Tchaikovsky lacked the power of self-assertion, instead believing in the inevitability of destiny, “the fatal power which prevents one from attaining the goal of happiness”. Because he never spelled out concretely what he meant by “Fate”, one can only imagine how delicate a matter it was for him. He unquestionably felt his homosexuality was destiny: in tsarist Russia it was a crime that could result in years of exile. Only in music could Tchaikovsky give vent to his most secret thoughts and hardships, and it was precisely this situation that gave rise to the radically subjective nature of his art.
In a notebook, Tchaikovsky jotted down a few basic ideas about the Fifth Symphony. He describes the introduction to the first movement as “complete resignation before Fate, or, which is the same, before the inscrutable predestination of Providence”. This dark, menacing force is reflected in the opening bars by the clarinet in its low register, sounding pessimistic and downcast. We encounter this theme of fate in all four movements, but in the course of the symphony it undergoes astonishing metamorphoses. The theme’s remorselessness is unleashed in full in the second movement. Its glorious instrumental dialogue almost suggests a love duet – the indication in the score is, aptly, “con desiderio e passione” (“with desire and passion”). But in his programmatic jottings, Tchaikovsky also wrote, “Consolation. A ray of light? – No, no hope”, and he hammers out this “no” musically with a martial variant of the Fate idea, which breaks into the movement twice with incredible vehemence to thwart the romantic idyll.
Even in the following waltz movement, Tchaikovsky doesn’t forget his Fate theme. Towards the end, it is played by unison clarinets and horns, but with quiet restraint, as though defused. In the finale, however, Fate again takes on a completely new form. The theme turns seemingly positive as an energetic march, which at the very end, in the coda, even evokes a triumphal procession. It is not difficult to recognize the demon concealed behind the mask.
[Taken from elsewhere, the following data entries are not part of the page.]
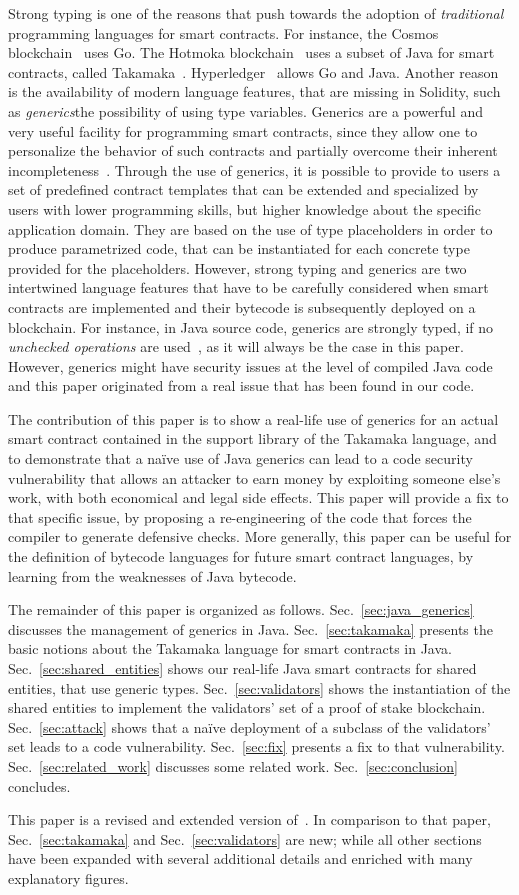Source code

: Strong typing is one of the reasons that push towards the adoption
of \emph{traditional} programming languages for smart contracts. For instance,
the Cosmos blockchain~\cite{cosmos} uses Go. The
Hotmoka blockchain~\cite{hotmoka} uses a subset of Java
for smart contracts, called Takamaka~\cite{Spoto19,Spoto20}.
Hyperledger~\cite{hyperldeger} allows Go and Java.
Another reason is the availability of modern
language features, that are missing in Solidity,
such as \emph{generics}\ie the possibility of using
type variables. Generics are a powerful and very useful facility for programming
smart contracts, since they allow one to personalize the behavior of such contracts and partially overcome their inherent incompleteness~\cite{ebp}. 
%
Through the use of generics, it is possible to provide to users a set of predefined contract templates that can be extended and specialized by users with lower programming skills, but higher knowledge about the specific application domain. They are based on the use of type placeholders in order
to produce parametrized code, that can be instantiated for each
concrete type provided for the placeholders.
%
However, strong typing and generics are two intertwined language features that have to be carefully considered when smart contracts are implemented and their bytecode is subsequently deployed on a blockchain. For instance, in Java source code, generics are strongly typed, if no \emph{unchecked operations} are used~\cite{NaftalinW06}, as it will always be the case in this paper.
However, generics might have security issues at the level of compiled Java code and this paper originated from a real issue that has been found in our code.



The contribution of this paper is to show a real-life
use of generics for an actual smart contract contained in the support
library of the Takamaka language, and to demonstrate that a na\"{i}ve use
of Java generics can lead to a code security vulnerability that
allows an attacker to earn money by exploiting someone else's work, with both economical and legal side effects.
This paper will provide a fix to that specific issue,
by proposing a re-engineering of the code that forces the compiler to generate defensive checks.
More generally, this paper can be useful for the definition of
bytecode languages for future smart contract languages, by
learning from the weaknesses of Java bytecode.

The remainder of this paper is organized as follows.
Sec.~\ref{sec:java_generics} discusses the management of generics in Java.
Sec.~\ref{sec:takamaka} presents the basic notions about the Takamaka language for smart contracts in Java.
Sec.~\ref{sec:shared_entities} shows our real-life Java smart
contracts for shared entities, that use generic types.
Sec.~\ref{sec:validators} shows the instantiation of the shared entities to implement the validators' set
of a proof of stake blockchain.
Sec.~\ref{sec:attack} shows that a na\"{i}ve
deployment of a subclass of the validators' set leads to a code vulnerability.
Sec.~\ref{sec:fix} presents a fix to that vulnerability.
Sec.~\ref{sec:related_work} discusses some related work.
Sec.~\ref{sec:conclusion} concludes.

This paper is a revised and extended version of~\cite{BeniniGMS21}.
In comparison to that paper, Sec.~\ref{sec:takamaka} and
Sec.~\ref{sec:validators} are new; while all other sections have been expanded with several additional details and enriched with many explanatory figures.
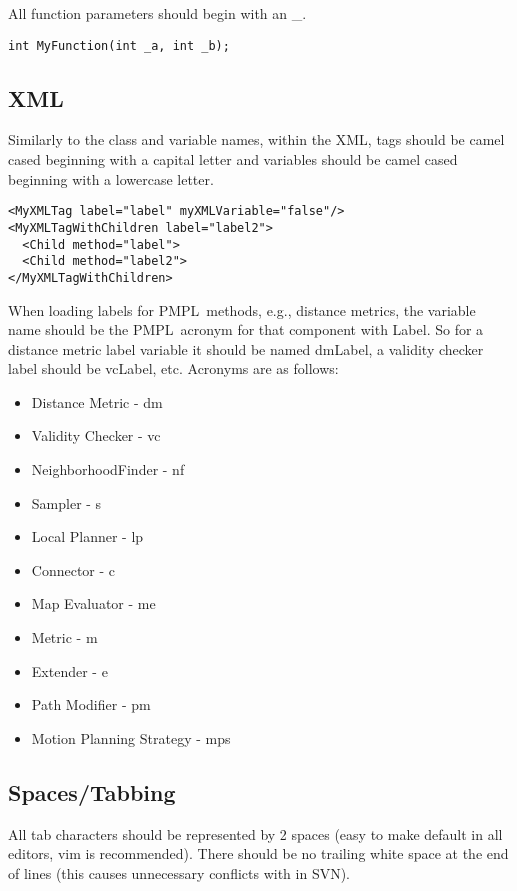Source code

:\documentclass[12pt]{article}
\newcommand{\pmpl}{PMPL}
\begin{document}
All function parameters should begin with an \_.

\begin{lstlisting}
int MyFunction(int _a, int _b);
\end{lstlisting}

\subsection{XML}
Similarly to the class and variable names, within the XML, tags should be camel
cased beginning with a capital letter and variables should be camel cased
beginning with a lowercase letter.

\begin{lstlisting}
<MyXMLTag label="label" myXMLVariable="false"/>
<MyXMLTagWithChildren label="label2">
  <Child method="label">
  <Child method="label2">
</MyXMLTagWithChildren>
\end{lstlisting}

When loading labels for \pmpl\ methods, e.g., distance metrics, the variable
name should be the \pmpl\ acronym for that component with Label. So for a
distance metric label variable it should be named dmLabel, a validity checker
label should be vcLabel, etc. Acronyms are as follows:

\begin{itemize}
  \item Distance Metric - dm
  \item Validity Checker - vc
  \item NeighborhoodFinder - nf
  \item Sampler - s
  \item Local Planner - lp
  \item Connector - c
  \item Map Evaluator - me
  \item Metric - m
  \item Extender - e
  \item Path Modifier - pm
  \item Motion Planning Strategy - mps
\end{itemize}

\subsection{Spaces/Tabbing}
All tab characters should be represented by 2 spaces (easy to make default in
all editors, vim is recommended). There should be no trailing white space at the
end of lines (this causes unnecessary conflicts with in SVN).
\end{document}
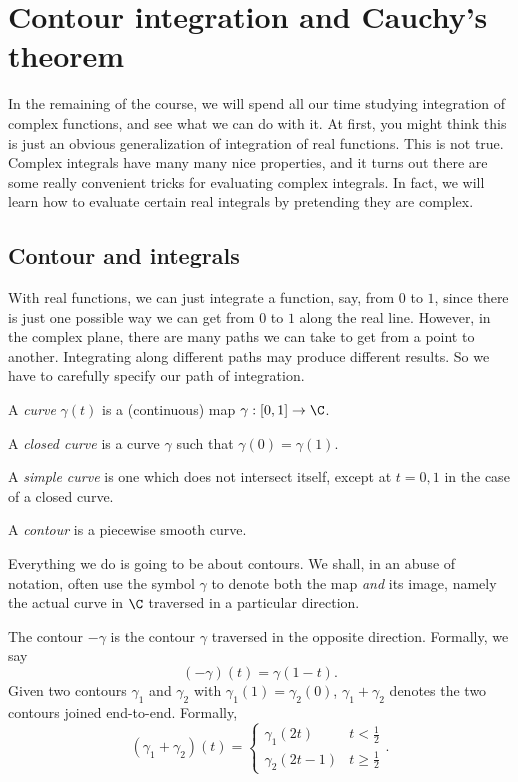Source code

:\documentclass[a4paper]{article}
\begin{document}
\section{Contour integration and Cauchy's theorem}
In the remaining of the course, we will spend all our time studying integration of complex functions, and see what we can do with it. At first, you might think this is just an obvious generalization of integration of real functions. This is not true. Complex integrals have many many nice properties, and it turns out there are some really convenient tricks for evaluating complex integrals. In fact, we will learn how to evaluate certain real integrals by pretending they are complex.

\subsection{Contour and integrals}
With real functions, we can just integrate a function, say, from $0$ to $1$, since there is just one possible way we can get from $0$ to $1$ along the real line. However, in the complex plane, there are many paths we can take to get from a point to another. Integrating along different paths may produce different results. So we have to carefully specify our path of integration.

\begin{defi}[Curve]
  A \emph{curve} $\gamma(t)$ is a (continuous) map $\gamma: [0, 1] \to \C$.
\end{defi}

\begin{defi}
  A \emph{closed curve} is a curve $\gamma$ such that $\gamma(0) = \gamma(1)$.
\end{defi}

\begin{defi}
  A \emph{simple curve} is one which does not intersect itself, except at $t = 0, 1$ in the case of a closed curve.
\end{defi}

\begin{defi}[Contour]
  A \emph{contour} is a piecewise smooth curve.
\end{defi}
Everything we do is going to be about contours. We shall, in an abuse of notation, often use the symbol $\gamma$ to denote both the map \emph{and} its image, namely the actual curve in $\C$ traversed in a particular direction.

\begin{notation}
  The contour $-\gamma$ is the contour $\gamma$ traversed in the opposite direction. Formally, we say
  \[
    (-\gamma)(t) = \gamma(1 - t).
  \]
  Given two contours $\gamma_1$ and $\gamma_2$ with $\gamma_1(1) = \gamma_2(0)$, $\gamma_1 + \gamma_2$ denotes the two contours joined end-to-end. Formally,
  \[
    (\gamma_1 + \gamma_2)(t) =
    \begin{cases}
      \gamma_1(2t) & t < \frac{1}{2}\\
      \gamma_2(2t - 1) & t \geq \frac{1}{2}
    \end{cases}.
  \]
\end{notation}
\end{document}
In this transformation, Tchaikovsky makes use of a tried-and-tested formula from music history – the turn from tragedy to affirmation, from minor to major – which Beethoven had developed in his Fifth, another symphony regularly associated with fate. But is this idea relevant to Tchaikovsky, who here blatantly uses the very same theme to move from darkness “into the light”?
Five years later, the composer would answer this question with his Sixth Symphony, the “Pathétique”, which is also about destiny. But there the music dies away in the finale. It is extinguished as though the hero’s last hour has come. It may not have been coincidental that Tchaikovsky died only a few days after the premiere. Whether he was the victim of a cholera epidemic or took his own life is still a mystery. Relating this biographical incident to an interpretation of the Fifth Symphony, however, leaves us with a huge question mark after the supposedly victorious final coda. From this perspective, the march rhythm appears forced – major or no major. Fate has revealed itself in all its violence, and protest will be pointless.